A lo mejor soy corto de entendederas, como decía mi abuela Raquel, pero me ayudaría mucho que me lo explicaran. Y creo que la mejor manera de hacerlo es responder las siguientes preguntas:

¿Por qué se acabó la estrategia de “cabeza fría” y comenzó repentinamente la confrontación con el presidente Donald Trump… oh, perdón… con los sectores de la “ultraderecha” de Estados Unidos?

¿Quiénes son esos “ultraderechistas”, que, según esto, tienen sometido a Trump y le imponen la agenda sobre las relaciones con México?

¿Qué se le debe a Rubén Rocha Moya, que lo ha convertido en un intocable?

¿Por qué pasó casi un mes, después de que fueran acusados en Estados Unidos, antes de que se citara a declarar a Rubén Rocha Moya, al senador Enrique Inzunza y a otros políticos sinaloenses?

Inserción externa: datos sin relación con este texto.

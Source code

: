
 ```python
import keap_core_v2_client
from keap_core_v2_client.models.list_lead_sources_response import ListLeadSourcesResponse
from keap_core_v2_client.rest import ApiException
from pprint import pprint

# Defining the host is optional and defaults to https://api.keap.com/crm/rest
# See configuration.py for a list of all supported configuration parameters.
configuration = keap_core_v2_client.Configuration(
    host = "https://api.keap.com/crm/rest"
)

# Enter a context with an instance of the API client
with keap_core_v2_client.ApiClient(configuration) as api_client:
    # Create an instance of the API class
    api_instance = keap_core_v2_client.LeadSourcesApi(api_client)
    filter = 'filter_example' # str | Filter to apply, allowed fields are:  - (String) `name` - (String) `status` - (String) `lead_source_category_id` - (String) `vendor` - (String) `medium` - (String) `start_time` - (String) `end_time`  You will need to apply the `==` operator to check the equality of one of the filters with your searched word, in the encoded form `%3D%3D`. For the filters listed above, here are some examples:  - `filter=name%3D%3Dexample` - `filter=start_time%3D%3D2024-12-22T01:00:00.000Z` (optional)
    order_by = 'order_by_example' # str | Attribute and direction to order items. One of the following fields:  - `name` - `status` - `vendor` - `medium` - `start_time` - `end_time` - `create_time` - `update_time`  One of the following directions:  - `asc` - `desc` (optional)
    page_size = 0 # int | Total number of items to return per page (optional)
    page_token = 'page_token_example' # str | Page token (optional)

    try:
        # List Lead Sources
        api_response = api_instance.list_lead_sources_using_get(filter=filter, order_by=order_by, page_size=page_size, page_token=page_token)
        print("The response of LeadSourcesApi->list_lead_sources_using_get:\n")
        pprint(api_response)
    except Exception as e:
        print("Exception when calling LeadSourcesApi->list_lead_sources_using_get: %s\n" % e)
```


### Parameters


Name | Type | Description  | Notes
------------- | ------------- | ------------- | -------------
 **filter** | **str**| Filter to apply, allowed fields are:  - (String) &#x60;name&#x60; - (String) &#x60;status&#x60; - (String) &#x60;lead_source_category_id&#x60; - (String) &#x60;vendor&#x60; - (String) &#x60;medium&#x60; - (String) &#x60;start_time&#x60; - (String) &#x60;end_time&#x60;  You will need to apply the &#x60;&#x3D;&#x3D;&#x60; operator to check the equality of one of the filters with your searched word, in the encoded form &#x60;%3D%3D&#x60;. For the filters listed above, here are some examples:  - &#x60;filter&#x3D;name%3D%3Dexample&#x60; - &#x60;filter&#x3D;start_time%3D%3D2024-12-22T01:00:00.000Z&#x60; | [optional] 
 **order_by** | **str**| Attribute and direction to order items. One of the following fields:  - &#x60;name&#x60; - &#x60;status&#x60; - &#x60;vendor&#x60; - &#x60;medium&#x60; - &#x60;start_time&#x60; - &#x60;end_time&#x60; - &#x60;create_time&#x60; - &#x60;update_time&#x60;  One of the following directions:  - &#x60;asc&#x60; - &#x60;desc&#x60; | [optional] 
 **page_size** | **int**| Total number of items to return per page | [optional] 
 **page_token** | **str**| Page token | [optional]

La investigación que supuestamente realiza la Fiscalía General de la República sobre ellos ¿fue motivada por esas imputaciones o fue por iniciativa propia?

¿Por qué si México ya ha extraditado a Estados Unidos a millar y medio de connacionales, la soberanía –que se sepa– no se ha visto afectada? ¿Por qué sólo se lastimaría con estos diez? 

¿A poco ninguna de las justificaciones para aplicar la prisión preventiva oficiosa –dentro del amplísimo catálogo que ha creado con ese propósito la autodenominada Cuarta Transformación– se acomoda a alguno de esos diez casos?

¿Vale más la libertad de Rocha Moya que llevar a buen término la revisión del T-MEC?

¿Por qué se entregó a la justicia estadunidense el exsecretario de Seguridad de Sinaloa, Gerardo Mérida, y prefirió ser encarcelado en una de las prisiones más temidas de Estados Unidos que aceptar el cobijo del gobierno federal?

¿Qué pasó durante la reunión del jueves 21 de mayo con el secretario de Seguridad Interior de Estados Unidos, y por qué se parecen tanto el contenido del discurso presidencial del domingo y la versión desmentida de dicha reunión?

¿Por qué a Rocha Moya y compañía lo apoyan siempre de lejitos y nadie lo quiere tener cerca? ¿Por qué los gobernadores cuatroteístas no han firmado uno de sus muy socorridos desplegados, para apoyar a su compañero de Sinaloa?

¿Cómo se puede esperar que en Estados Unidos y Canadá se confíe en la autonomía del Poder Judicial cuando el presidente de la Suprema Corte y otros ministros asistieron al acto partidista del domingo?

¿Quiénes son los que usan el “movimiento de transformación” para proteger sus “intereses personales” y por qué ninguno de ellos ha sido señalado por su nombre?

¿Miente la jueza Katherine Polk, encargada de los procesos contra los Diez de Sinaloa, en decir que las evidencias obtenidas son tan abundantes que tomará dos meses organizarlas para ponerlas a disposición de los abogados defensores, o mienten los funcionarios mexicanos que sostienen que “no hay pruebas”?

¿A qué se refería la jueza Polk al afirmar ayer que las acusaciones contra funcionarios mexicanos “vienen en olas”? ¿Acaso saben algo al respecto las autoridades mexicanas y por eso el discurso del fin de semana “en defensa de la soberanía”?

¿Por qué, si en verdad no hay elementos incriminatorios, el discurso de la soberanía nacional se ha convertido en la única trinchera para frenar un expediente judicial que en Nueva York avanza con paso firme? Ojalá alguien responda pronto, de preferencia antes de que esta inexplicable protección política termine por arrastrar la credibilidad de nuestras instituciones y fracture la crucial alianza comercial con nuestro principal socio. 

Si la soberanía sirve para encubrir la impunidad y no para defender la verdad, entonces la expresión de mi abuela me cae al puro centavo: soy sumamente corto de entendederas. Pero si no es así, los de cabeza dura son otros.